If you don’t have some laying around your garage, go to the local hardware store and get a short piece of the aluminum bar stock that is 2″ wide, about an 1/8″ thick and comes in standard lengths like 3′ or 4′ (you know the place in the store – usually has various sizes of aluminum and mild steel angle, straight, and channel stock in various sizes standing upright in slots at the end of an aisle). I got the three-foot length – it is enough to make 5 sets of balancers.

The center hole on skate board bearings is 8mm (or 5/16″). Get four 8mm (or 5/16″) bolts just long enough to go through the thickness of the plate, a bearing, an 8mm (or 5/16″) flat washer and a 8mm (or 5/16″) nylock nut (I used 8mmX20mm bolts, but 5/16″X3/4″ should work fine — 4 bolts, washers, and nuts total).

You will also need two small bolts (I used 4mmX20mm but 1/8″X 3/4″ is fine) with a nut and nylock nut apiece and about twenty feet of sturdy nylon string or twine.

Cut two 3-1/2″ – 4″ lengths from your aluminum stock with a hacksaw. Scribe a center line all the way down the length of each (this is important!). I used my vernier caliper to establish the exact center line down the plate, then scribed the line using a steel rule and a good-sized common nail as the scribe.
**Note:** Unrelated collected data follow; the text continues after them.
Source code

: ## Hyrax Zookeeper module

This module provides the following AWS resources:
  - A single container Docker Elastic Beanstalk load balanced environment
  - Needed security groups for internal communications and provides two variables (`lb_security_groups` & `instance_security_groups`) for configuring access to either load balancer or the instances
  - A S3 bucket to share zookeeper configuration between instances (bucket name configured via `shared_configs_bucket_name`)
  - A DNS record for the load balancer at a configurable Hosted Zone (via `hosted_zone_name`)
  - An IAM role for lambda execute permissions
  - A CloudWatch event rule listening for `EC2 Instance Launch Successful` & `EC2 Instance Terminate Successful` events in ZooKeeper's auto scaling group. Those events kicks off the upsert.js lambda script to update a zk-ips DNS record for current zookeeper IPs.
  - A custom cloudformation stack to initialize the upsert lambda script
Drill a 1-1/4″ inch hole in the center of each plate with a hole saw (at least that’s what I used; the aluminum is soft, so an old hole saw I had for wood boring worked fine — the trick is to stop every few seconds and clean the aluminum out of the saw’s teeth). Once you’ve got the holes bored, clean up and smooth the edges with a small file, sandpaper, emery paper, whatever.

Now you need to mount your skateboard bearings. You want them side-by-side, perpendicular to the centerline with the tops of the bearings sticking up into the 1-1/4″ hole far enough that your axle will rest on them and not the aluminum (in effect, you are making a rolling V-groove). Since skateboard bearings are 22mm in diameter, I found that putting the bearing centerline 6mm (.225″) below the bottom edge of the 1-1/4″ hole is about right (you can go a bit less, but not much).
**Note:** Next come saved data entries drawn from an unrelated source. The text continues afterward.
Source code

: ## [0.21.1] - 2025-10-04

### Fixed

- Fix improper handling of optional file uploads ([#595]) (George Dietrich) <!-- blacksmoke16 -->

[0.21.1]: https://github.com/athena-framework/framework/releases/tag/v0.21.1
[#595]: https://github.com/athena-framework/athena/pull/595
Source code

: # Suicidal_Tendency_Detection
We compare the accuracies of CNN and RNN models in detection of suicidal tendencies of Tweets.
Again, I used my vernier caliper to measure down the 6mm, then used a steel square and my sharp nail to scribe a perpendicular line across the plate, 6mm below the hole. Since the bearing is 22mm in diameter, just measure 11mm out from each side of the scribed ‘vertical’ centerline on the newly-scribed ‘horizontal’ line, center-punch the spots very carefully with your sharp nail and drill your 8mm (or 5/16″) holes. Go to the other (‘top’ )side of the plate and drill a 4mm (or 1/8″) hole for your hanger bolt right on the vertical center line about half-way between the 1-1/4″ hole and the top of the plate. Do the same for the other plate. Clean up and smooth any rough edges with your file or sandpaper, etc.
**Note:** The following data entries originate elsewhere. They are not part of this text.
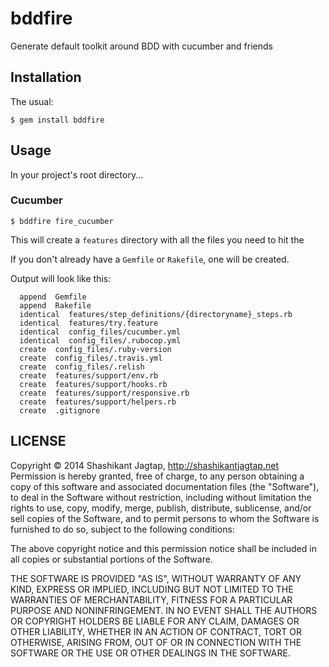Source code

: # bddfire

Generate default toolkit around BDD with cucumber and friends
## Installation

The usual:

    $ gem install bddfire
    
## Usage

In your project's root directory...

### Cucumber

    $ bddfire fire_cucumber


This will create a `features` directory with all the files you need to hit the

If you don't already have a `Gemfile` or `Rakefile`, one will be created.

Output will look like this:

      append  Gemfile
      append  Rakefile
      identical  features/step_definitions/{directoryname}_steps.rb
      identical  features/try.feature
      identical  config_files/cucumber.yml
      identical  config_files/.rubocop.yml
      create  config_files/.ruby-version
      create  config_files/.travis.yml
      create  config_files/.relish
      create  features/support/env.rb
      create  features/support/hooks.rb
      create  features/support/responsive.rb
      create  features/support/helpers.rb
      create  .gitignore




## LICENSE

Copyright © 2014 Shashikant Jagtap, http://shashikantjagtap.net
Permission is hereby granted, free of charge, to any person obtaining
a copy of this software and associated documentation files (the
"Software"), to deal in the Software without restriction, including
without limitation the rights to use, copy, modify, merge, publish,
distribute, sublicense, and/or sell copies of the Software, and to
permit persons to whom the Software is furnished to do so, subject to
the following conditions:

The above copyright notice and this permission notice shall be
included in all copies or substantial portions of the Software.

THE SOFTWARE IS PROVIDED "AS IS", WITHOUT WARRANTY OF ANY KIND,
EXPRESS OR IMPLIED, INCLUDING BUT NOT LIMITED TO THE WARRANTIES OF
MERCHANTABILITY, FITNESS FOR A PARTICULAR PURPOSE AND
NONINFRINGEMENT. IN NO EVENT SHALL THE AUTHORS OR COPYRIGHT HOLDERS BE
LIABLE FOR ANY CLAIM, DAMAGES OR OTHER LIABILITY, WHETHER IN AN ACTION
OF CONTRACT, TORT OR OTHERWISE, ARISING FROM, OUT OF OR IN CONNECTION
WITH THE SOFTWARE OR THE USE OR OTHER DEALINGS IN THE SOFTWARE.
You now have 2 aluminum plates with 4 holes drilled in each of them and are ready for final assembly. Put two 8mm bolts through a plate, then two 8mm washers (these shim the bearings away from the plate, so try to make sure the washers are the same thickness), then two bearings, side-by-side, then snug everything in place using the 8mm nylock nuts. Turn the bearings and make sure they spin freely and do not rub – particularly on each other. Because of the way I laid out the holes, there is a good chance the bearings will just barely rub each other. To fix this, disassemble the unit and LIGHTLY file the 8mm holes a pinch to allow the bolts to move away from each other JUST enough that the bearings do not rub. Once you have the bearings spaced properly and spinning freely, tighten them down firmly.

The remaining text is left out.